▶ [Provided data]
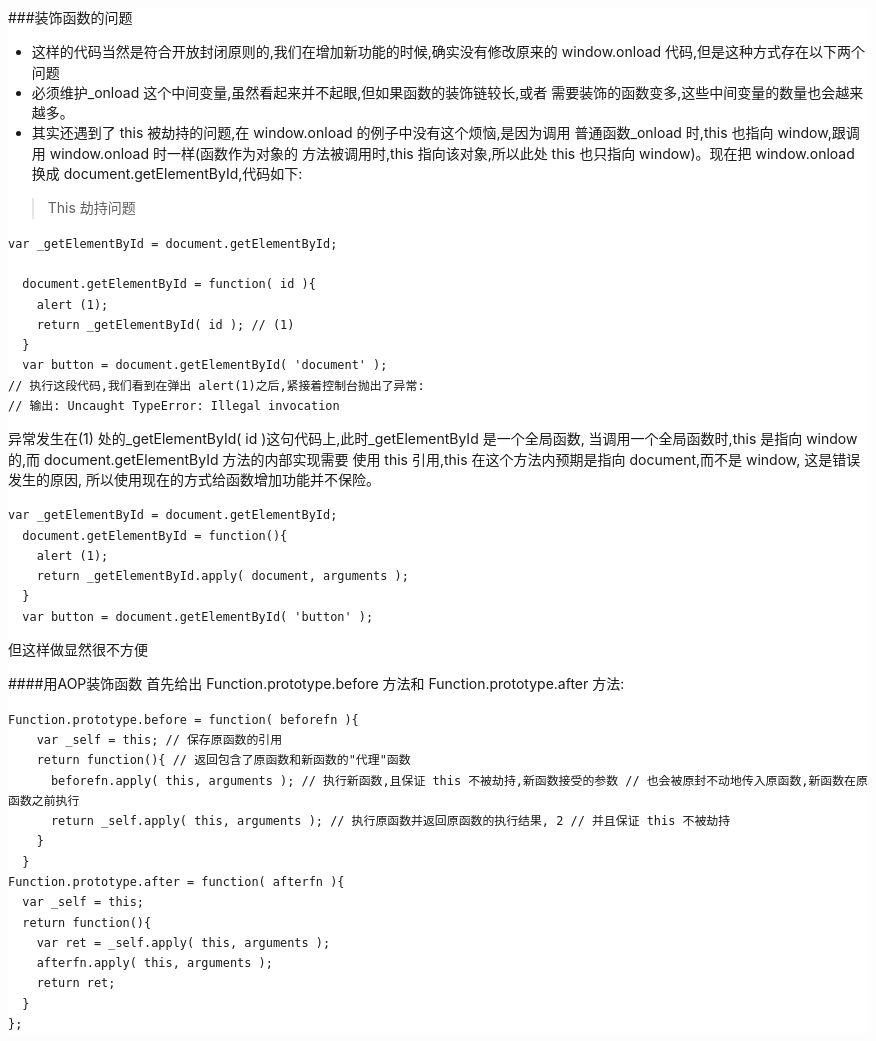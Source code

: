 ###装饰函数的问题
* 这样的代码当然是符合开放封闭原则的,我们在增加新功能的时候,确实没有修改原来的 window.onload 代码,但是这种方式存在以下两个问题
* 必须维护_onload 这个中间变量,虽然看起来并不起眼,但如果函数的装饰链较长,或者 需要装饰的函数变多,这些中间变量的数量也会越来越多。
* 其实还遇到了 this 被劫持的问题,在 window.onload 的例子中没有这个烦恼,是因为调用 普通函数_onload 时,this 也指向 window,跟调用 window.onload 时一样(函数作为对象的 方法被调用时,this 指向该对象,所以此处 this 也只指向 window)。现在把 window.onload 换成 document.getElementById,代码如下:

>This 劫持问题
```
var _getElementById = document.getElementById;

  document.getElementById = function( id ){
    alert (1);
    return _getElementById( id ); // (1)
  }
  var button = document.getElementById( 'document' );
// 执行这段代码,我们看到在弹出 alert(1)之后,紧接着控制台抛出了异常:
// 输出: Uncaught TypeError: Illegal invocation
```

异常发生在(1) 处的_getElementById( id )这句代码上,此时_getElementById 是一个全局函数, 当调用一个全局函数时,this 是指向 window 的,而 document.getElementById 方法的内部实现需要 使用 this 引用,this 在这个方法内预期是指向 document,而不是 window, 这是错误发生的原因, 所以使用现在的方式给函数增加功能并不保险。

```
var _getElementById = document.getElementById;
  document.getElementById = function(){
    alert (1);
    return _getElementById.apply( document, arguments );
  }
  var button = document.getElementById( 'button' );
```
但这样做显然很不方便

####用AOP装饰函数
首先给出 Function.prototype.before 方法和 Function.prototype.after 方法:
```
Function.prototype.before = function( beforefn ){
    var _self = this; // 保存原函数的引用
    return function(){ // 返回包含了原函数和新函数的"代理"函数
      beforefn.apply( this, arguments ); // 执行新函数,且保证 this 不被劫持,新函数接受的参数 // 也会被原封不动地传入原函数,新函数在原函数之前执行
      return _self.apply( this, arguments ); // 执行原函数并返回原函数的执行结果, 2 // 并且保证 this 不被劫持
    }
  }
Function.prototype.after = function( afterfn ){
  var _self = this;
  return function(){
    var ret = _self.apply( this, arguments );
    afterfn.apply( this, arguments );
    return ret;
  }
};
```
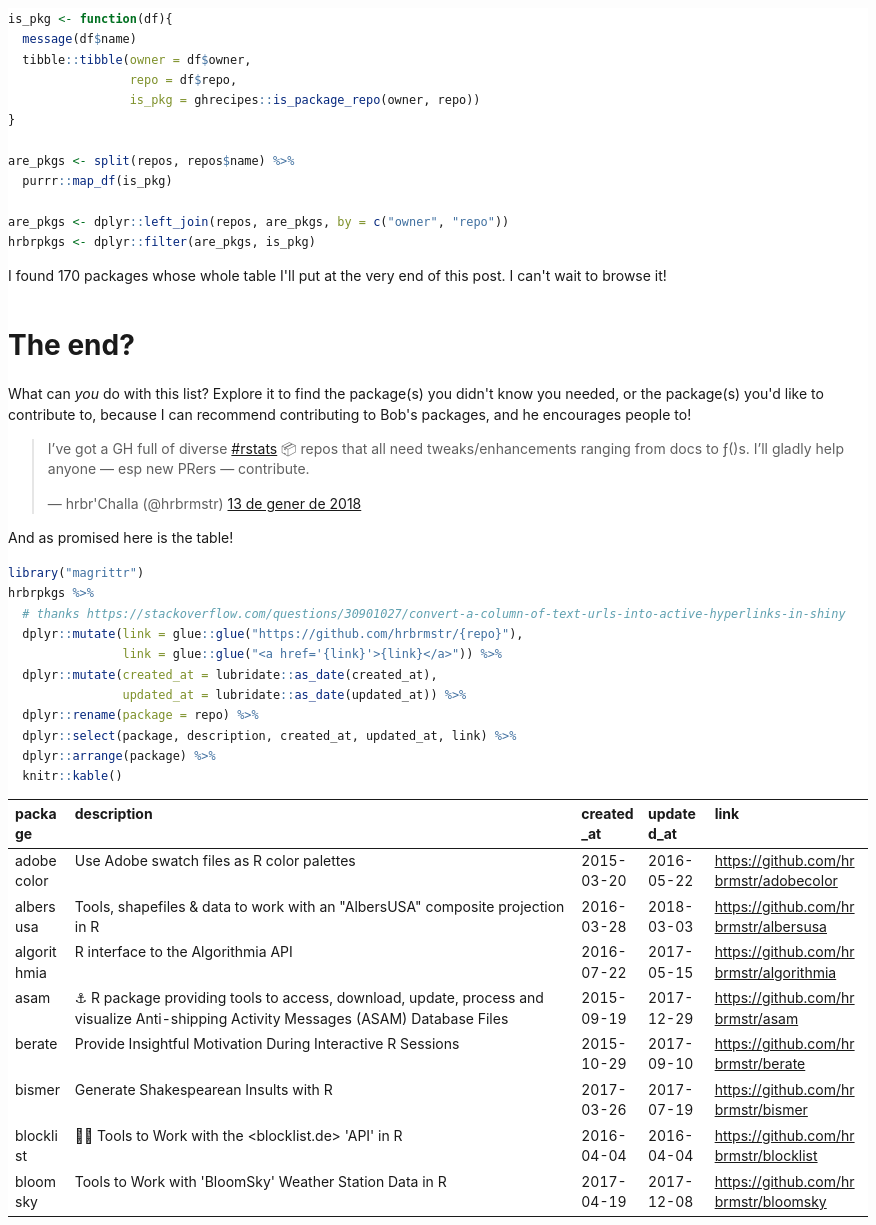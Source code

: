 
```r
is_pkg <- function(df){
  message(df$name)
  tibble::tibble(owner = df$owner,
                 repo = df$repo,
                 is_pkg = ghrecipes::is_package_repo(owner, repo))
}

are_pkgs <- split(repos, repos$name) %>%
  purrr::map_df(is_pkg)

are_pkgs <- dplyr::left_join(repos, are_pkgs, by = c("owner", "repo"))
hrbrpkgs <- dplyr::filter(are_pkgs, is_pkg)
```

I found 170 packages whose whole table I'll put at the very end of this post. I can't wait to browse it!

# The end?

What can _you_ do with this list? Explore it to find the package(s) you didn't know you needed, or the package(s) you'd like to contribute to, because I can recommend contributing to Bob's packages, and he encourages people to!

<blockquote class="twitter-tweet" data-lang="ca"><p lang="en" dir="ltr">I’ve got a GH full of diverse <a href="https://twitter.com/hashtag/rstats?src=hash&amp;ref_src=twsrc%5Etfw">#rstats</a> 📦 repos that all need tweaks/enhancements ranging from docs to ƒ()s. I’ll gladly help anyone — esp new PRers — contribute.</p>&mdash; hrbr&#39;Challa (@hrbrmstr) <a href="https://twitter.com/hrbrmstr/status/952162899472146432?ref_src=twsrc%5Etfw">13 de gener de 2018</a></blockquote>

And as promised here is the table! 

```r
library("magrittr")
hrbrpkgs %>%
  # thanks https://stackoverflow.com/questions/30901027/convert-a-column-of-text-urls-into-active-hyperlinks-in-shiny
  dplyr::mutate(link = glue::glue("https://github.com/hrbrmstr/{repo}"),
                link = glue::glue("<a href='{link}'>{link}</a>")) %>%
  dplyr::mutate(created_at = lubridate::as_date(created_at),
                updated_at = lubridate::as_date(updated_at)) %>%
  dplyr::rename(package = repo) %>%
  dplyr::select(package, description, created_at, updated_at, link) %>%
  dplyr::arrange(package) %>%
  knitr::kable()
```



|package           |description                                                                                                                                                                                                                                    |created_at |updated_at |link                                                                                                      |
|:-----------------|:----------------------------------------------------------------------------------------------------------------------------------------------------------------------------------------------------------------------------------------------|:----------|:----------|:---------------------------------------------------------------------------------------------------------|
|adobecolor        |Use Adobe swatch files as R color palettes                                                                                                                                                                                                     |2015-03-20 |2016-05-22 |<a href='https://github.com/hrbrmstr/adobecolor'>https://github.com/hrbrmstr/adobecolor</a>               |
|albersusa         |Tools, shapefiles & data to work with an "AlbersUSA" composite projection in R                                                                                                                                                                 |2016-03-28 |2018-03-03 |<a href='https://github.com/hrbrmstr/albersusa'>https://github.com/hrbrmstr/albersusa</a>                 |
|algorithmia       |R interface to the Algorithmia API                                                                                                                                                                                                             |2016-07-22 |2017-05-15 |<a href='https://github.com/hrbrmstr/algorithmia'>https://github.com/hrbrmstr/algorithmia</a>             |
|asam              |:anchor: R package providing tools to access, download, update, process and visualize Anti-shipping Activity Messages (ASAM) Database Files                                                                                                    |2015-09-19 |2017-12-29 |<a href='https://github.com/hrbrmstr/asam'>https://github.com/hrbrmstr/asam</a>                           |
|berate            |Provide Insightful Motivation During Interactive R Sessions                                                                                                                                                                                    |2015-10-29 |2017-09-10 |<a href='https://github.com/hrbrmstr/berate'>https://github.com/hrbrmstr/berate</a>                       |
|bismer            |Generate Shakespearean Insults with R                                                                                                                                                                                                          |2017-03-26 |2017-07-19 |<a href='https://github.com/hrbrmstr/bismer'>https://github.com/hrbrmstr/bismer</a>                       |
|blocklist         |:guardsman: Tools to Work with the <blocklist.de> 'API' in R                                                                                                                                                                                   |2016-04-04 |2016-04-04 |<a href='https://github.com/hrbrmstr/blocklist'>https://github.com/hrbrmstr/blocklist</a>                 |
|bloomsky          |Tools to Work with 'BloomSky' Weather Station Data in R                                                                                                                                                                                        |2017-04-19 |2017-12-08 |<a href='https://github.com/hrbrmstr/bloomsky'>https://github.com/hrbrmstr/bloomsky</a>                   |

▶ [Exercise objective] How many of the lines in the material hold the word "hrbrpkgs"? Give that number alone.

▶ [Finished exercise] 2